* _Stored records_
··········

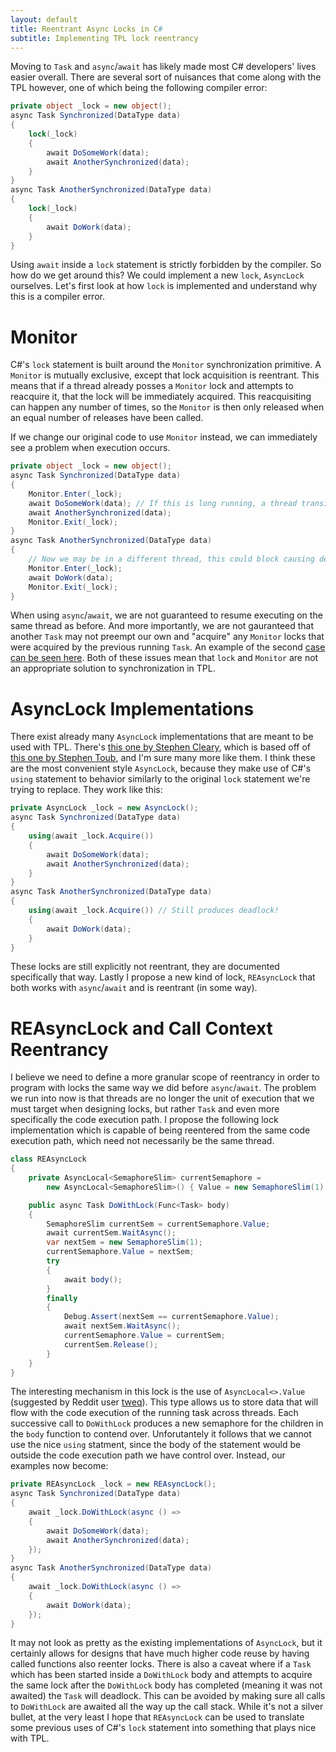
 ```yaml
---
layout: default
title: Reentrant Async Locks in C#
subtitle: Implementing TPL lock reentrancy
---
```


Moving to `Task` and `async`/`await` has likely made most C# developers' lives easier overall.
There are several sort of nuisances that come along with the TPL however, one of which being the following compiler error:

```C#
private object _lock = new object();
async Task Synchronized(DataType data)
{
    lock(_lock)
    {
        await DoSomeWork(data);
        await AnotherSynchronized(data);
    }
}
async Task AnotherSynchronized(DataType data)
{
    lock(_lock)
    {
        await DoWork(data);
    }
}
```

Using `await` inside a `lock` statement is strictly forbidden by the compiler.
So how do we get around this? We could implement a new `lock`, `AsyncLock` ourselves.
Let's first look at how `lock` is implemented and understand why this is a compiler error.

Monitor
=========
C#'s `lock` statement is built around the `Monitor` synchronization primitive.
A `Monitor` is mutually exclusive, except that lock acquisition is reentrant.
This means that if a thread already posses a `Monitor` lock and attempts to reacquire it, that the lock will be immediately acquired.
This reacquisiting can happen any number of times, so the `Monitor` is then only released when an equal number of releases have been called.

If we change our original code to use `Monitor` instead, we can immediately see a problem when execution occurs.

```C#
private object _lock = new object();
async Task Synchronized(DataType data)
{
    Monitor.Enter(_lock);
    await DoSomeWork(data); // If this is long running, a thread transition may occur
    await AnotherSynchronized(data);
    Monitor.Exit(_lock);
}
async Task AnotherSynchronized(DataType data)
{
    // Now we may be in a different thread, this could block causing deadlock!
    Monitor.Enter(_lock);
    await DoWork(data);
    Monitor.Exit(_lock);
}
```

When using `async`/`await`, we are not guaranteed to resume executing on the same thread as before. And more importantly, we are not gauranteed that another `Task` may not preempt our own and "acquire" any `Monitor` locks that were acquired by the previous running `Task`. An example of the second [case can be seen here](http://briandunnington.github.io/reentrant-async-locks.html). Both of these issues mean that `lock` and `Monitor` are not an appropriate solution to synchronization in TPL.

AsyncLock Implementations
========
There exist already many `AsyncLock` implementations that are meant to be used with TPL.
There's [this one by Stephen Cleary](https://github.com/StephenCleary/AsyncEx/wiki/AsyncLock), which is based off of [this one by Stephen Toub](https://blogs.msdn.microsoft.com/pfxteam/2012/02/12/building-async-coordination-primitives-part-6-asynclock/), and I'm sure many more like them.
I think these are the most convenient style `AsyncLock`, because they make use of C#'s `using` statement to behavior similarly to the original `lock` statement we're trying to replace.
They work like this:
```C#
private AsyncLock _lock = new AsyncLock();
async Task Synchronized(DataType data)
{
    using(await _lock.Acquire())
    {
        await DoSomeWork(data);
        await AnotherSynchronized(data);
    }
}
async Task AnotherSynchronized(DataType data)
{
    using(await _lock.Acquire()) // Still produces deadlock!
    {
        await DoWork(data);
    }
}
```
These locks are still explicitly not reentrant, they are documented specifically that way. Lastly I propose a new kind of lock, `REAsyncLock` that both works with `async`/`await` and is reentrant (in some way).

REAsyncLock and Call Context Reentrancy
==========
I believe we need to define a more granular scope of reentrancy in order to program with locks the same way we did before `async`/`await`. The problem we run into now is that threads are no longer the unit of execution that we must target when designing locks, but rather `Task` and even more specifically the code execution path.
I propose the following lock implementation which is capable of being reentered from the same code execution path, which need not necessarily be the same thread.
```C#
class REAsyncLock
{
    private AsyncLocal<SemaphoreSlim> currentSemaphore =
        new AsyncLocal<SemaphoreSlim>() { Value = new SemaphoreSlim(1) };

    public async Task DoWithLock(Func<Task> body)
    {
        SemaphoreSlim currentSem = currentSemaphore.Value;
        await currentSem.WaitAsync();
        var nextSem = new SemaphoreSlim(1);
        currentSemaphore.Value = nextSem;
        try
        {
            await body();
        }
        finally
        {
            Debug.Assert(nextSem == currentSemaphore.Value);
            await nextSem.WaitAsync();
            currentSemaphore.Value = currentSem;
            currentSem.Release();
        }
    }
}
```
The interesting mechanism in this lock is the use of `AsyncLocal<>.Value` (suggested by Reddit user [tweq](https://www.reddit.com/user/tweq)).
This type allows us to store data that will flow with the code execution of the running task across threads.
Each successive call to `DoWithLock` produces a new semaphore for the children in the `body` function to contend over.
Unforutantely it follows that we cannot use the nice `using` statment, since the body of the statement would be outside the code execution path we have control over.
Instead, our examples now become:
```C#
private REAsyncLock _lock = new REAsyncLock();
async Task Synchronized(DataType data)
{
    await _lock.DoWithLock(async () =>
    {
        await DoSomeWork(data);
        await AnotherSynchronized(data);
    });
}
async Task AnotherSynchronized(DataType data)
{
    await _lock.DoWithLock(async () =>
    {
        await DoWork(data);
    });
}
```
It may not look as pretty as the existing implementations of `AsyncLock`, but it certainly allows for designs that have much higher code reuse by having called functions also reenter locks.
There is also a caveat where if a `Task` which has been started inside a `DoWithLock` body and attempts to acquire the same lock after the `DoWithLock` body has completed (meaning it was not awaited) the `Task` will deadlock.
This can be avoided by making sure all calls to `DoWithLock` are awaited all the way up the call stack.
While it's not a silver bullet, at the very least I hope that `REAsyncLock` can be used to translate some previous uses of C#'s `lock` statement into something that plays nice with TPL.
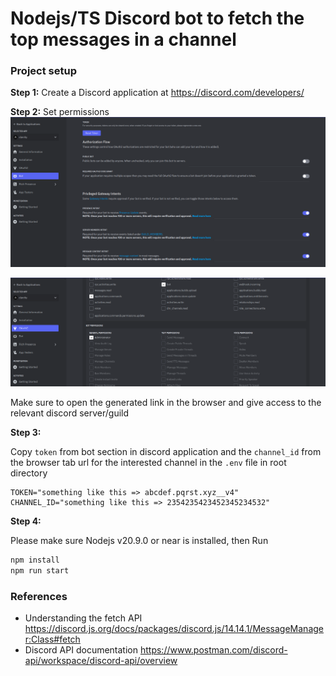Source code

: # Nodejs/TS Discord bot to fetch the top messages in a channel


### Project setup

**Step 1:**
Create a Discord application at https://discord.com/developers/


**Step 2:**
Set permissions
![alt text](screenshots/image.png)

![alt text](screenshots/bot_permissions.png)

Make sure to open the generated link in the browser and give access to the relevant discord server/guild

**Step 3:**

Copy `token` from bot section in discord application and the `channel_id` from the browser tab url for the interested channel in the `.env` file in root directory

```env
TOKEN="something like this => abcdef.pqrst.xyz__v4"
CHANNEL_ID="something like this => 2354235423452345234532"
```


**Step 4:**

Please make sure Nodejs v20.9.0 or near is installed, then Run 

 ```sh
 npm install
 npm run start
 ```




### References

* Understanding the fetch API https://discord.js.org/docs/packages/discord.js/14.14.1/MessageManager:Class#fetch
* Discord API documentation https://www.postman.com/discord-api/workspace/discord-api/overview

··········

* _TASK OBJECTIVE_
Among the lines above, please find those with "compiler" and copy them.

* _REPLY_
There are several sort of nuisances that come along with the TPL however, one of which being the following compiler error:
Using `await` inside a `lock` statement is strictly forbidden by the compiler.
Let's first look at how `lock` is implemented and understand why this is a compiler error.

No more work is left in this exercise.